Vol. 12, #17.2 – March 2nd, 2020– ALLAN GOLD’S BLOG
By Allan Gold, lawyer, lecturer and author.
WONDERING ABOUT RRSP? HURRY- LAST MINUTE ALERT!!
GOLD’S TOP-10 QUESTIONS
That Canadians really wonder about! (Part #2)
Psst!!! Today is your last opportunity to make your RRSP contribution for this year! Historically, many people wait until the final moment before attending to their RRSP. That\s why I thought it expedient to give you some last minute information, which I’m sure that you’ll find of interest and perhaps even helpful at this 11th hour!
- GOLD’S TOP-10 QUESTIONS
“RRSP is a great topic. People have questions. Last week, we started the countdown of GOLD’S TOP-10 WONDERFUL QUESTIONS. We’ve already done numbers 10 through 6. I’m sure that you’re wondering about the rest. So let’s continue counting them down!
#5- RRSPs: Protected in bankruptcy, Seizable, etc.
5.1 Protected in bankruptcy?
Q. Are RRSPs protected in bankruptcy?
A. Yes and no. For the answer, I looked to the Bankruptcy and Insolvency Act (BIA). Since 2008, there is thereunder some protection for certain registered accounts, notably Registered Retirement Savings Plans (RRSPs), Registered Retirement Income Funds (RRIFs) and Deferred Profit Sharing Plans (DPSPs), but NOT Registered Education Savings Plans (RESPs). Indeed, they’re exempt from seizure in bankruptcy, except for contributions made in the 12-month period leading up to the bankruptcy. This means that the trustee may still attack and successfully seize any property contributed to an RRSP, RRIF or DPSP within the 12 months preceding the date of bankruptcy. (N.B. This does not speak to the situation of the creditor claim before bankruptcy.)

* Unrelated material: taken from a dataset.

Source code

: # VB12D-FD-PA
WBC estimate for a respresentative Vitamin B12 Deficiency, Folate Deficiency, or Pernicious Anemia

5.2 Seizable if not bankrupt?
Q. If the debtor is not bankrupt, can a creditor execute a judgment, seizing an RRSP account?
A. Yes and no. It depends upon the legislation in your home province. The short answer is that certain RRSPs and RRIFs are fully protected from creditors, but this protection is subject to certain conditions, notably (a) That the proceeds are held under a life insurance contract; (b) That the proceeds have not been deposited fraudulently to avoid paying creditors; and (c) That the insurance policy names a beneficiary. The long answer is as follows.
- Quebec: Pursuant to Insurance law and the Quebec Civil Code, protection is given where the object RRSP is offered by insurers and trust companies. Such a contract must qualify as an annuity contract and have a named beneficiary in one of these categories: a married or a civil union spouse (not common law spouse), ascendants or descendents of the owner, or anyone named as an irrevocable beneficiary. (N.B. Benefits paid under the Act respecting the Québec Pension Plan are also exempt.)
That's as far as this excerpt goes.